■ Exercise requirements
Starting at the line containing "implizit Engineering Authority erhalten." and ending at the line containing "an SEM-011 gekoppelt.", print every line of the material below exactly, both ends included, and stop there.

■ Information given
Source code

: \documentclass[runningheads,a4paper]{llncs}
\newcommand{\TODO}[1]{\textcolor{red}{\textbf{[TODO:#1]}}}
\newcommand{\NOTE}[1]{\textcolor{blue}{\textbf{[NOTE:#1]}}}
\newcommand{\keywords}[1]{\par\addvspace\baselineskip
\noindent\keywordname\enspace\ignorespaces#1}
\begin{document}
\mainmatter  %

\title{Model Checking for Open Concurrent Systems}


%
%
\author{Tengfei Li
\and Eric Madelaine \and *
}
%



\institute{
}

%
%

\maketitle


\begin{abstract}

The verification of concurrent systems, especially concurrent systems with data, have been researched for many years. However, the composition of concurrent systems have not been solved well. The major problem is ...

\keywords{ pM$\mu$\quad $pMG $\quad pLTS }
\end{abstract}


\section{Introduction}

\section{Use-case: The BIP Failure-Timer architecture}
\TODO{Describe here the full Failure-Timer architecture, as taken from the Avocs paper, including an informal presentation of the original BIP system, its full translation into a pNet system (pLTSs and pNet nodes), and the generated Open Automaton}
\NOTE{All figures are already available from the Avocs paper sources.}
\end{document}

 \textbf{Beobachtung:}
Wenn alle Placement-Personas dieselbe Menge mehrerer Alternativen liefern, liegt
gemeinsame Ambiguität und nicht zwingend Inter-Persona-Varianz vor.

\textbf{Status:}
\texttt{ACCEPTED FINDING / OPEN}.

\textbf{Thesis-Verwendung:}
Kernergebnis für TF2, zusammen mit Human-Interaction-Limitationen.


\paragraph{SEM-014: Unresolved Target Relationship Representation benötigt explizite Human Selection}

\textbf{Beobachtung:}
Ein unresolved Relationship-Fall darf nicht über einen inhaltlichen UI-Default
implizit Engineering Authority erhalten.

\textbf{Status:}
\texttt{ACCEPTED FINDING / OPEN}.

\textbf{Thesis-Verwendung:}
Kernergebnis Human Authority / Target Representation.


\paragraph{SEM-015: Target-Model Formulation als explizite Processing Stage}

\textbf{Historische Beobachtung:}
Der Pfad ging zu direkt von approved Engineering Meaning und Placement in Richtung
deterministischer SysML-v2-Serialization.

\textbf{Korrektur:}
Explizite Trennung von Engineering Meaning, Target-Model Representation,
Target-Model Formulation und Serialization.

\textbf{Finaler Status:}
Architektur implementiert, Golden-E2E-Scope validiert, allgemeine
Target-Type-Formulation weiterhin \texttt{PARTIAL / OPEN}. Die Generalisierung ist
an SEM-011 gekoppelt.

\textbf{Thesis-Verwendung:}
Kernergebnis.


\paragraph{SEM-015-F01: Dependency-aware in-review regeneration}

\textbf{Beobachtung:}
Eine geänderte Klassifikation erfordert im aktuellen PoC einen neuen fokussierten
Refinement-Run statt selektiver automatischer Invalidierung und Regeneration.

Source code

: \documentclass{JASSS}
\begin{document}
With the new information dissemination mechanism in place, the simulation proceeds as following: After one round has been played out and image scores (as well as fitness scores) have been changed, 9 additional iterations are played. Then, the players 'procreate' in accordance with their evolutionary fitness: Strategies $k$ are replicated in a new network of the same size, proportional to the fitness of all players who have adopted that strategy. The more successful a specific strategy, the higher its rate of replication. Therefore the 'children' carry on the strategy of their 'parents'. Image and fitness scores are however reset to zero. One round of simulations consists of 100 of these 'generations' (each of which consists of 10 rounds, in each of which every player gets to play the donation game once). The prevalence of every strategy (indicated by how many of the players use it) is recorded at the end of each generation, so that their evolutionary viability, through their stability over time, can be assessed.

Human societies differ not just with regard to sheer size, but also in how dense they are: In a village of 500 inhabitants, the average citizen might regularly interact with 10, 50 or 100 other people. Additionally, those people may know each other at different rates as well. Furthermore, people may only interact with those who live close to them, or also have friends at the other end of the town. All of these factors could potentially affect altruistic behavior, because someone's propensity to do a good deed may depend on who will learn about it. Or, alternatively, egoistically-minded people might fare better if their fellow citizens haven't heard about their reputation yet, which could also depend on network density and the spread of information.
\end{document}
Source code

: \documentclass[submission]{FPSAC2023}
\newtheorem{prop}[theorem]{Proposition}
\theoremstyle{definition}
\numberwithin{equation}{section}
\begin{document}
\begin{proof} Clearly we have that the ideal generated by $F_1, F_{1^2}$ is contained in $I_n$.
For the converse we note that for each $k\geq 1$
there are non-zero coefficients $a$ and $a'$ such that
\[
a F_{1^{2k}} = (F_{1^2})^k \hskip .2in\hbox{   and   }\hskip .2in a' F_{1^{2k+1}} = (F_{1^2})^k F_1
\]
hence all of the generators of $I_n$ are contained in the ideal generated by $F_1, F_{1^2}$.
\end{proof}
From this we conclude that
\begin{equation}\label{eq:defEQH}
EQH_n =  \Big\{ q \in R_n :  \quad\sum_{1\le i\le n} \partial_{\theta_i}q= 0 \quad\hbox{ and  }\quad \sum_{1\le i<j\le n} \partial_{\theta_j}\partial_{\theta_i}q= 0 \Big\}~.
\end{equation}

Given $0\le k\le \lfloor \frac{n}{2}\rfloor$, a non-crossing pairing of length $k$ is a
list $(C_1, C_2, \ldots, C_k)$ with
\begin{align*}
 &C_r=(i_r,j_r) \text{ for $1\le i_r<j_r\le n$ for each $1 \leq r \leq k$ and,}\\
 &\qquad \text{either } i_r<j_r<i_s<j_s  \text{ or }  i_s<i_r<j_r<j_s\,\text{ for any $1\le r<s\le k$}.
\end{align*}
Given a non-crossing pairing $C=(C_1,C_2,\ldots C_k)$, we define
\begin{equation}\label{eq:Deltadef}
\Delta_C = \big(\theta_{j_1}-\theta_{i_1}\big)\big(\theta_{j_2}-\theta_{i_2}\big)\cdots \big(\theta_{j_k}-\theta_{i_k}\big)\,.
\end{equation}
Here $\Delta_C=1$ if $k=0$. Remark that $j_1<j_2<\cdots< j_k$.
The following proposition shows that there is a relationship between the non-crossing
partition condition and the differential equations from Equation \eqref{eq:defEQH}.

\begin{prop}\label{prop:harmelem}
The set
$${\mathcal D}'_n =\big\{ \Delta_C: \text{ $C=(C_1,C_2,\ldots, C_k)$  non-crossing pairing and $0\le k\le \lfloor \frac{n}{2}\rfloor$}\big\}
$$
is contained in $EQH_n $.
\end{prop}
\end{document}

■ Solution for this problem
implizit Engineering Authority erhalten.

\textbf{Status:}
\texttt{ACCEPTED FINDING / OPEN}.

\textbf{Thesis-Verwendung:}
Kernergebnis Human Authority / Target Representation.


\paragraph{SEM-015: Target-Model Formulation als explizite Processing Stage}

\textbf{Historische Beobachtung:}
Der Pfad ging zu direkt von approved Engineering Meaning und Placement in Richtung
deterministischer SysML-v2-Serialization.

\textbf{Korrektur:}
Explizite Trennung von Engineering Meaning, Target-Model Representation,
Target-Model Formulation und Serialization.

\textbf{Finaler Status:}
Architektur implementiert, Golden-E2E-Scope validiert, allgemeine
Target-Type-Formulation weiterhin \texttt{PARTIAL / OPEN}. Die Generalisierung ist
an SEM-011 gekoppelt.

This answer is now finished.